The current density of the material, $J=\sigma E$ …(i)

Here, $J$is the current density,$\sigma$ is conductivity, and $E$is the electric field.

The ion-drift velocity of the conducting electrons, $v=\frac{J}{ne}$ …(ii)

Here, $v$is the drift velocity, $J$is the current density, $n$is number of electrons and e is electric charge on the electron.

(a) Determining the current density

The magnitude of the current density can be calculated using the given data in equation (i) as follows:

$$\begin{gathered} J=\left(2.70\times {10}^{-14}{\left(\mathrm{\Omega }·\mathrm{m}\right)}^{-1}\right)\left(120\mathrm{V}/\mathrm{m}\right) \\ =3.24\times {10}^{-12}\mathrm{A}/{\mathrm{m}}^2 \end{gathered}$$

Hence, the value of the current density is $3.24\times {10}^{-12}\mathrm{A}/{\mathrm{m}}^2$.

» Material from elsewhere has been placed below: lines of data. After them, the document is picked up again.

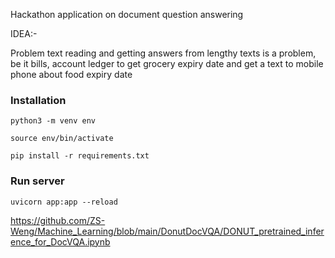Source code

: Hackathon application on document question answering

IDEA:-

Problem text reading and getting answers from lengthy texts is a problem, be it bills, account ledger 
to get grocery expiry date and get a text to mobile phone about food expiry date


### Installation
    
    python3 -m venv env

    source env/bin/activate

    pip install -r requirements.txt

###  Run server 

    uvicorn app:app --reload


https://github.com/ZS-Weng/Machine_Learning/blob/main/DonutDocVQA/DONUT_pretrained_inference_for_DocVQA.ipynb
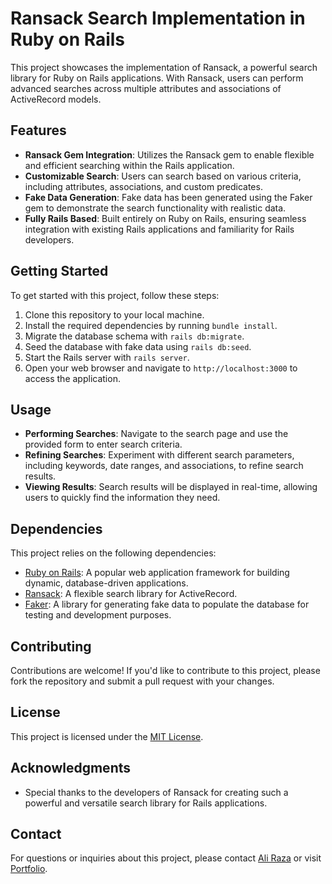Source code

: # Ransack Search Implementation in Ruby on Rails

This project showcases the implementation of Ransack, a powerful search library for Ruby on Rails applications. With Ransack, users can perform advanced searches across multiple attributes and associations of ActiveRecord models.

## Features

- **Ransack Gem Integration**: Utilizes the Ransack gem to enable flexible and efficient searching within the Rails application.
- **Customizable Search**: Users can search based on various criteria, including attributes, associations, and custom predicates.
- **Fake Data Generation**: Fake data has been generated using the Faker gem to demonstrate the search functionality with realistic data.
- **Fully Rails Based**: Built entirely on Ruby on Rails, ensuring seamless integration with existing Rails applications and familiarity for Rails developers.

## Getting Started

To get started with this project, follow these steps:

1. Clone this repository to your local machine.
2. Install the required dependencies by running `bundle install`.
3. Migrate the database schema with `rails db:migrate`.
4. Seed the database with fake data using `rails db:seed`.
5. Start the Rails server with `rails server`.
6. Open your web browser and navigate to `http://localhost:3000` to access the application.

## Usage

- **Performing Searches**: Navigate to the search page and use the provided form to enter search criteria.
- **Refining Searches**: Experiment with different search parameters, including keywords, date ranges, and associations, to refine search results.
- **Viewing Results**: Search results will be displayed in real-time, allowing users to quickly find the information they need.

## Dependencies

This project relies on the following dependencies:

- [Ruby on Rails](https://rubyonrails.org/): A popular web application framework for building dynamic, database-driven applications.
- [Ransack](https://github.com/activerecord-hackery/ransack): A flexible search library for ActiveRecord.
- [Faker](https://github.com/faker-ruby/faker): A library for generating fake data to populate the database for testing and development purposes.

## Contributing

Contributions are welcome! If you'd like to contribute to this project, please fork the repository and submit a pull request with your changes.

## License

This project is licensed under the [MIT License](LICENSE).

## Acknowledgments

- Special thanks to the developers of Ransack for creating such a powerful and versatile search library for Rails applications.

## Contact

For questions or inquiries about this project, please contact [Ali Raza](mailto:aliraxayasin@gmail.com) or visit [Portfolio](https://aliraxayasin.com).

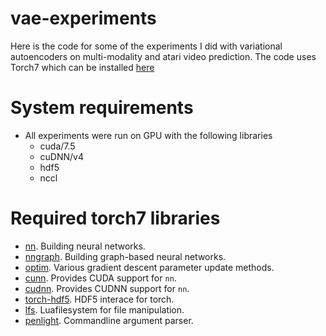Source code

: # vae-experiments
Here is the code for some of the experiments I did with variational autoencoders on multi-modality and atari video prediction. The code uses Torch7 which can be installed [here](http://torch.ch/docs/getting-started.html)

# System requirements
* All experiments were run on GPU with the following libraries
  * cuda/7.5
  * cuDNN/v4
  * hdf5
  * nccl

# Required torch7 libraries
* [nn](https://github.com/torch/nn). Building neural networks.
* [nngraph](https://github.com/torch/nngraph). Building graph-based neural networks.
* [optim](https://github.com/torch/optim). Various gradient descent parameter update methods.
* [cunn](https://github.com/torch/cunn). Provides CUDA support for `nn`. 
* [cudnn](https://github.com/soumith/cudnn.torch). Provides CUDNN support for `nn`.
* [torch-hdf5](https://github.com/deepmind/torch-hdf5). HDF5 interace for torch.
* [lfs](https://keplerproject.github.io/luafilesystem). Luafilesystem for file manipulation.
* [penlight](https://github.com/stevedonovan/Penlight). Commandline argument parser.

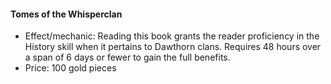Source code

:#### Tomes of the Whisperclan

- Effect/mechanic: Reading this book grants the reader proficiency in the History skill when it pertains to Dawthorn clans. Requires 48 hours over a span of 6 days or fewer to gain the full benefits.
- Price: 100 gold pieces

(b) Determining the ion-drift velocity

The value of ion-drift speed can be calculated using the given data in equation (ii) as follows:

$$\begin{gathered} v=\frac{\mathrm{J}}{\left[\left({\mathrm{n}}_{+}+{\mathrm{n}}_{-}\right)\mathrm{e}\right]} \\ =\frac{3.24\times {10}^{-12}\mathrm{A}/{\mathrm{m}}^2}{\left[\left(620+550\right){\mathrm{cm}}^{-3}\left(1.6\times {10}^{-19}\mathrm{C}\right)\right]} \\ =1.73\mathrm{cm}/\mathrm{s} \end{gathered}$$

Hence, the value of the speed is $1.73\mathrm{cm}/\mathrm{s}$.